Tu lo has dicho sin enterarte, nuestra independencia depende de nuestro endeudamiento, cuanto más debamos seremos menos independientes, pero eso no vende de cara a la huelga general, y se trata de eso , ¿no?.
Muy buen artículo. La derecha quiere dominar y tener bajo su control absolutamente todo. Verte en su poder y bajo su mando les engrandece.
Así no tenemos derecho a unos servicios públicos, convertidos y dominados por la privada y el "buen corazón" de cuatro...estamos en todos los campos privados de todo derecho y bajo su control.
Lo que me preocupa es las personas que se dejan guiar por ellos cuando les están robando la libertad , la oportunidad de desarrollo profesional y una mediana calidad de vida.
La clase media siempre pierde, los de abajo ya lo están y los de arriba se crecen pisando a los demás... porque en el fondo son unos cobardes,acomplejados y mentirosos ¿Pero no os dais cuenta?
Sr. Cantera, parece olvidar algunos principios fundamentales de economía:
-Es el sector privado el que mantiene al público: el Estado no va sacando el dinero de una chistera, lo recauda del sector privado para financiar al público. Si el sector privado se resiente, ¿cómo no se va a resentir el público? En otras palabras, el sector privado tiene que mantener al sector público y a sí mismo. Para mí, eso sí que es tremendamente INJUSTO. Y no hablemos ya de la vidorra que se pegan algunos funcionarios, sobre todo de la Administración. Porque encima yo, que con mis impuestos les pago su sueldo, tengo que perder horas de trabajo y sueldo para que me den servicio porque a lo mejor los señoritos no trabajan por las tardes.
-Recordemos también, que la educación y la sanidad, por muy públicas que sean, NO SON GRATUITAS. Los médicos, enfermeras, profesores... cobran un sueldo pagado con nuestros impuestos, el material médico y escolar se paga con nuestros impuestos, y un largo etcétera. Así que de GRATUITA, nada. Bueno, para algunos sí, como muchos gitanos (qué coño muchos, casi todos) que se declaran insolventes llevando un Mercedes último modelo y encima sus hijas van a la farmacia con la tarjeta de pensionista para sacar los medicamentos gratis, o por ejemplo aunque sus hijos ni aparezcan en el colegio durante semanas sí que saben ir al comedor a por su ración de menú diario.
EMPECEMOS A DECIR LAS COSAS CLARAS POR FAVOR.

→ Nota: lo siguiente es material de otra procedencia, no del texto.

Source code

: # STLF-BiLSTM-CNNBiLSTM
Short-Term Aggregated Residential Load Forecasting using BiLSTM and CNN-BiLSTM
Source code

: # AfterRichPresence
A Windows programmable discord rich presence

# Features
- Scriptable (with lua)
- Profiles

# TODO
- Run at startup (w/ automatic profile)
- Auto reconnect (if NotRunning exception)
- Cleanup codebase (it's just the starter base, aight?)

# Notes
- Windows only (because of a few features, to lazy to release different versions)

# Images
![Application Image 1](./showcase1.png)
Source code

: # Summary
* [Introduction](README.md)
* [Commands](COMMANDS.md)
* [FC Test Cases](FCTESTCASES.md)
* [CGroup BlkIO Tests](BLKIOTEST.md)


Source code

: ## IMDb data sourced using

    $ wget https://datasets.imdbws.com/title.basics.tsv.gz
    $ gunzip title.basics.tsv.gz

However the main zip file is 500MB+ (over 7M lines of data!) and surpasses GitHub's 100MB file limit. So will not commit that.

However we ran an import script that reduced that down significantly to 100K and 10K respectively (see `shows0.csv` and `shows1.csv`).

Estoy con "viejo". Pura demagogia barata y pasada. Siempre intentando engañar mezclando dos cosas diferentes. Una cosa es la titularidad de un servicio: puede ser público, universal y gratuito; o puede ser privado (para el que se lo paga). Y otra cosa diferente es la gestión de ese servicio: puede realizarlo directamente la adm pública o pude concesionarlo a una empresa. Por ejemplo, las calles de Alzira las limpia una empresa privada, pero las calles y su limpieza sigue siendo pública universal y gratuita. El Hospital lo gestiona una empresa privada, pero el Hospital y la asistencia sanitaria sigue siendo pública, universal y gratuita.

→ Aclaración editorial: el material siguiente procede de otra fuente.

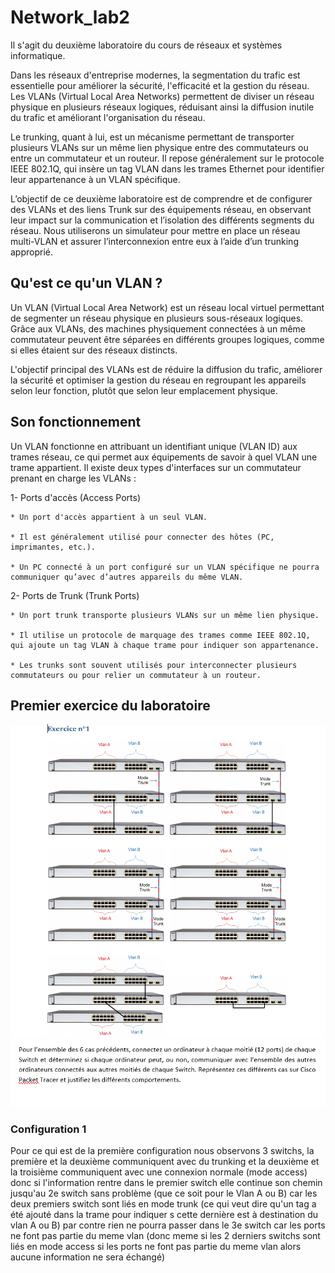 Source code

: # Network_lab2
Il s'agit du deuxième laboratoire du cours de réseaux et systèmes informatique.

Dans les réseaux d'entreprise modernes, la segmentation du trafic est essentielle pour améliorer la sécurité, l'efficacité et la gestion du réseau. Les VLANs (Virtual Local Area Networks) permettent de diviser un réseau physique en plusieurs réseaux logiques, réduisant ainsi la diffusion inutile du trafic et améliorant l'organisation du réseau.

Le trunking, quant à lui, est un mécanisme permettant de transporter plusieurs VLANs sur un même lien physique entre des commutateurs ou entre un commutateur et un routeur. Il repose généralement sur le protocole IEEE 802.1Q, qui insère un tag VLAN dans les trames Ethernet pour identifier leur appartenance à un VLAN spécifique.

L’objectif de ce deuxième laboratoire est de comprendre et de configurer des VLANs et des liens Trunk sur des équipements réseau, en observant leur impact sur la communication et l’isolation des différents segments du réseau. Nous utiliserons un simulateur pour mettre en place un réseau multi-VLAN et assurer l’interconnexion entre eux à l’aide d’un trunking approprié.

## Qu'est ce qu'un VLAN ?
Un VLAN (Virtual Local Area Network) est un réseau local virtuel permettant de segmenter un réseau physique en plusieurs sous-réseaux logiques. Grâce aux VLANs, des machines physiquement connectées à un même commutateur peuvent être séparées en différents groupes logiques, comme si elles étaient sur des réseaux distincts.

L'objectif principal des VLANs est de réduire la diffusion du trafic, améliorer la sécurité et optimiser la gestion du réseau en regroupant les appareils selon leur fonction, plutôt que selon leur emplacement physique.

## Son fonctionnement
Un VLAN fonctionne en attribuant un identifiant unique (VLAN ID) aux trames réseau, ce qui permet aux équipements de savoir à quel VLAN une trame appartient. Il existe deux types d'interfaces sur un commutateur prenant en charge les VLANs :

 1- Ports d'accès (Access Ports)

    * Un port d'accès appartient à un seul VLAN.

    * Il est généralement utilisé pour connecter des hôtes (PC, imprimantes, etc.).

    * Un PC connecté à un port configuré sur un VLAN spécifique ne pourra communiquer qu’avec d’autres appareils du même VLAN.

2- Ports de Trunk (Trunk Ports)

    * Un port trunk transporte plusieurs VLANs sur un même lien physique.

    * Il utilise un protocole de marquage des trames comme IEEE 802.1Q, qui ajoute un tag VLAN à chaque trame pour indiquer son appartenance.

    * Les trunks sont souvent utilisés pour interconnecter plusieurs commutateurs ou pour relier un commutateur à un routeur.




## Premier exercice du laboratoire

![Exercice 2](vlan1.png)
![Exercice 2](vlan11.png)

### Configuration 1
Pour ce qui est de la première configuration nous observons 3 switchs, la première et la deuxième communiquent avec du trunking et la deuxième et la troisième communiquent avec une connexion normale (mode access)
donc si l'information rentre dans le premier switch elle continue son chemin jusqu'au 2e switch sans problème (que ce soit pour le Vlan A ou B) car les deux premiers switch sont liés en mode trunk (ce qui veut dire qu'un tag a été ajouté dans la trame pour indiquer s cette dernière est à destination du vlan A ou B) par contre rien ne pourra passer dans le 3e switch car les ports ne font pas partie du meme vlan (donc meme si les 2 derniers switchs sont liés en mode access si les ports ne font pas partie du meme vlan alors aucune information ne sera échangé)
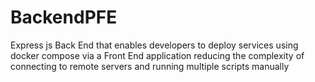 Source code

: # BackendPFE
Express js Back End that enables developers to deploy services using docker compose via a Front End application reducing the complexity of connecting to remote servers and running multiple scripts manually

Son dos modelos diferentes, cada uno con sus ventajas y sus inconvenientes, y los dos intentan mantener unos servicios públicos para el ciudadano, esto es, un estado del bienestar.
Ahora bien, lo fácil es vociferar "privatizan, servicios solo para los ricos". Pero a la gente ya no se le engaña con miedo. Ya no os resulta.
Templario, ningún servicio, privado o público, es gratuito. O para que sea gratuito para algunos otros tienen que pagar.
Para tener unos servicios públicos de calidad, hay que potenciar el sector privado, que es el que contribuye al ente público para financiarse. Si las cosas van mal, no hay más remedio que privatizar para aportar más dinero a las arcas públicas, aunque sea de forma temporal hasta que la situación mejore.